As our previous council can attest, budgets at times can be a blood sport. They are, to say the very least, challenging and often draw in previous political promises as part of shifting mandates.
As many remember, the first budget of our previous council pushed the citizens of this city to near mob status and had the corners of city hall packed with upset residents seeking answers.
Through this column, I’m proud to say we have examined previous budgets and potential wish lists for the city in some detail. As we reflect on a year of changes and new faces, it would also now be an opportune time to look forward, dust off some playbooks and see what next year’s budget could hold for this city.
First off on the taxation side of things, striving for a freeze in a city our size, with the taxation system as it is, seems an almost unattainable goal. For a city to continue to grow or even to maintain for that matter, investment is needed, with portions of that growth and investment coming directly through the tax system.
Council will be bound by some upcoming wage bumps and an ever-increasing cost to do business. Further to that point, the city is hampered with an ever-growing infrastructure deficit and a cost of living that will be affected by the price tags associated with fixing up crumbling roads, bridges, sewers and the like.
For this council, there needs to be balance, finding ways to maintain investment without overtaxing the residents. Most Brandonites are comfortable with investing on projects that make sense and build a community. Taxation is part of the process of maintaining that investment, and if the dollars are spent wisely, then politicians remain palpable.
A re-envisioning of the taxation system in this city has some merit as well. As outgoing Brandon Sun Internet co-ordinator Grant Hamilton mused a few weeks back, looking at a distinct City of Brandon charter could do wonders in moving in that direction.
A charter works on a couple of levels as it gives the city some autonomy from the provincial governing structures, and it also would provide some real investment to take place if the city and council believed there was merit to it.

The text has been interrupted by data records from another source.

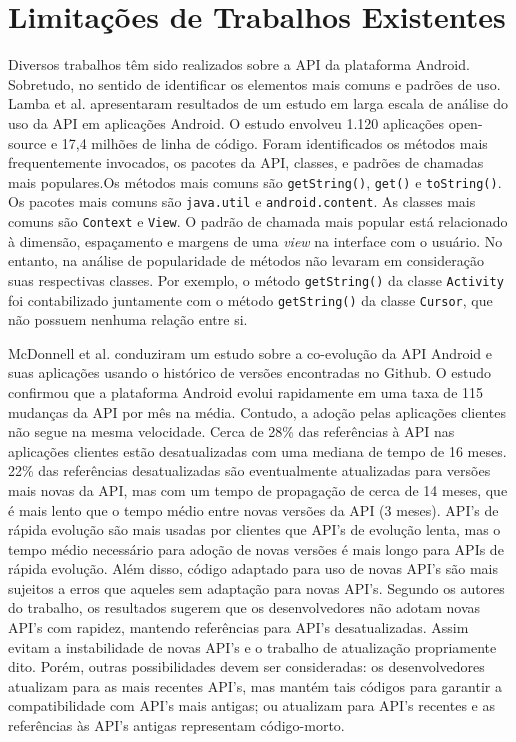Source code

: \section{Limitações de Trabalhos Existentes} \label{sec:limitacao-abordagens-atuais}
Diversos trabalhos têm sido realizados sobre a API da plataforma Android. Sobretudo,
no sentido
de identificar os elementos mais comuns e padrões de uso. Lamba et al.\cite{Lamba2015} apresentaram
resultados de um estudo em larga escala de análise do uso da API em aplicações Android.
O estudo envolveu 1.120 aplicações open-source e 17,4 milhões de linha de código.
Foram identificados os métodos mais frequentemente invocados, os pacotes da API,
classes, e padrões de chamadas mais populares.Os métodos mais comuns são \texttt{getString()},
\texttt{get()} e \texttt{toString()}. Os pacotes mais comuns são \texttt{java.util} e
\texttt{android.content}. As classes mais comuns são \texttt{Context} e \texttt{View}.
O padrão de chamada mais popular está relacionado à dimensão, espaçamento e margens
de uma \textit{view} na interface com o usuário. No entanto, na análise de popularidade
de métodos não levaram em consideração suas respectivas classes. Por exemplo, o método
\texttt{getString()} da classe \texttt{Activity} foi contabilizado juntamente com
o método \texttt{getString()} da classe \texttt{Cursor}, que não possuem nenhuma
relação entre si.

McDonnell et al. \cite{McDonnell2013} conduziram um estudo sobre a co-evolução
da API Android e suas aplicações usando o histórico de versões encontradas no
Github. O estudo confirmou que a plataforma Android evolui rapidamente em uma
taxa de 115 mudanças da API por mês na média. Contudo, a adoção pelas aplicações
clientes não segue na mesma velocidade. Cerca de 28\% das referências à API nas
aplicações clientes estão desatualizadas com uma mediana de tempo de 16 meses.
22\% das referências desatualizadas são eventualmente atualizadas para versões
mais novas da API, mas com um tempo de propagação de cerca de 14 meses, que é mais
lento que o tempo médio entre novas versões da API (3 meses). API's de rápida
evolução são mais usadas por clientes que API's de evolução lenta, mas o tempo
médio necessário para adoção de novas versões é mais longo para APIs de rápida
evolução. Além disso, código adaptado para uso de novas API's são mais sujeitos a
erros que aqueles sem adaptação para novas API's. Segundo os autores do trabalho,
os resultados sugerem que os desenvolvedores não adotam novas API's com rapidez,
mantendo referências para API's desatualizadas. Assim evitam a instabilidade de
novas API's e o trabalho de atualização propriamente dito. Porém, outras possibilidades
devem ser consideradas: os desenvolvedores atualizam para as mais recentes API's,
mas mantém tais códigos para garantir a compatibilidade com API's mais antigas;
ou atualizam para API's recentes e as referências às API's antigas representam
código-morto.

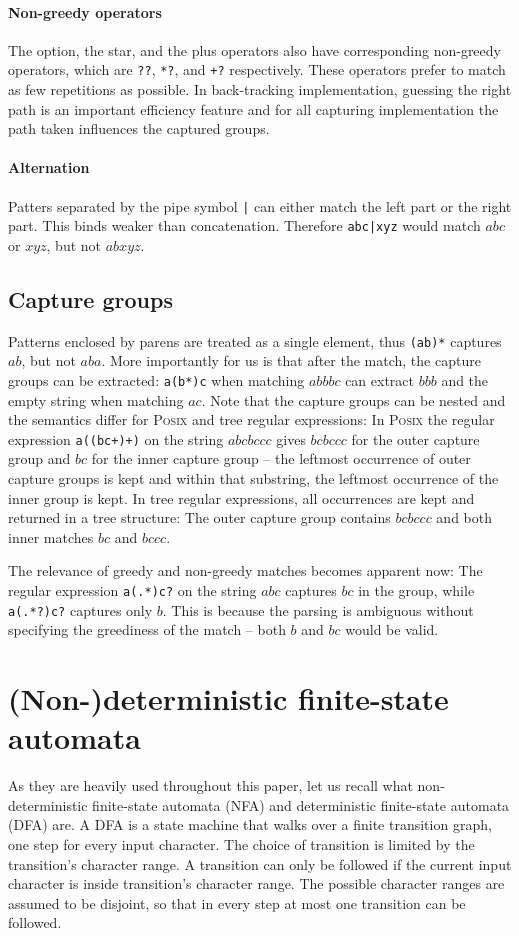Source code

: \documentclass[11pt]{Thesis}
\theoremstyle{definition}
\begin{document}
\paragraph{Non-greedy operators} The option, the star, and the plus operators 
also have corresponding non-greedy operators, which are \texttt{??}, 
\texttt{*?}, and \texttt{+?} respectively. These operators prefer to match as 
few repetitions as possible. In back-tracking implementation, guessing the 
right path is an important efficiency feature and for all capturing 
implementation the path taken influences the captured groups.

\paragraph{Alternation} Patters separated by the pipe symbol \texttt{|} can 
either match the left part or the right part. This binds weaker than 
concatenation. Therefore \texttt{abc|xyz} would match $abc$ or $xyz$, but not
$abxyz$.

\subsection{Capture groups}
Patterns enclosed by parens are treated as a single element, thus
\texttt{(ab)*} captures $ab$, but not $aba$. More importantly for us is that
after the match, the capture groups can be extracted: \texttt{a(b*)c} when
matching $abbbc$ can extract $bbb$ and the empty string when matching $ac$.
Note that the capture groups can be nested and the semantics differ for
\textsc{Posix} and tree regular expressions: In \textsc{Posix} the regular expression
\texttt{a((bc+)+)} on the string $abcbccc$ gives $bcbccc$ for the outer
capture group and $bc$ for the inner capture group -- the leftmost occurrence of
outer capture groups is kept and within that substring, the leftmost occurrence
of the inner group is kept. In tree regular expressions, all occurrences are kept and returned
in a tree structure: The outer capture group contains $bcbccc$ and both inner
matches $bc$ and $bccc$.

The relevance of greedy and non-greedy matches becomes apparent now: The
regular expression \texttt{a(.*)c?} on the string $abc$ captures $bc$ in
the group, while \texttt{a(.*?)c?} captures only $b$. This is because 
the parsing is ambiguous without specifying the greediness of the match -- both
$b$ and $bc$ would be valid.

\section{(Non-)deterministic finite-state automata}
As they are heavily used throughout this paper, let us recall what
non-deterministic finite-state automata (NFA) and deterministic finite-state
automata (DFA) are. A DFA is a state machine that walks over a finite
transition graph, one step for every input character. The choice of transition
is limited by the transition's character range. A transition can only be
followed if the current input character is inside transition's character 
range. The possible character ranges are assumed to be disjoint, so that in 
every step at most one transition can be followed.
\end{document}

That said, however, we must at the same time maintain and grow active links to the provincial coffers. With a local MLA now again in cabinet, there is a strong hope that this loosens the purse strings on some larger projects continuing to flow into this community.
The NDP will be looking for any positive public relations they can garner, so actively engaging the province on completion of projects such as bridge redevelopments and flood mitigation should be a top drawer priority for the mayor and council.
We also need an active direction for downtown. As someone who spent many long days agonizing over its future, growing the opportunities there should be a key for the new council. There needs to be a solid vision and an element of trust from council that organizations such as Renaissance Brandon and the Downtown Business Association are headed in the right direction.
For all the talk that has taken place over structure, the real test will be the direction taken when it comes to action. Whether it is the future of the Ninth and Princess conjoined properties or the Strand Theatre, if the council is going to get a passing grade, there need to be decisive moves taken to close in on these two key pieces in the redevelopment puzzle.
Lastly, in the new year it would be nice to see the city get a bit of its swagger back.
Under the previous administration, there were major strides in thinking differently and reaching at opportunities. The new council should not abandon that desire to expand and grow.
It is a mindset that saw tremendous strides over the last decade in the provincial capital and ushered in an era of progressive leadership there. Brandon has the ability to follow in those footsteps and do the same to a smaller scale.
Like their predecessors, the members of this council will face some hurdles and the learning curve is rather steep. But if some solid decisions are made, then hopefully a few portfolios that have lingered on far too long will see progress in 2015.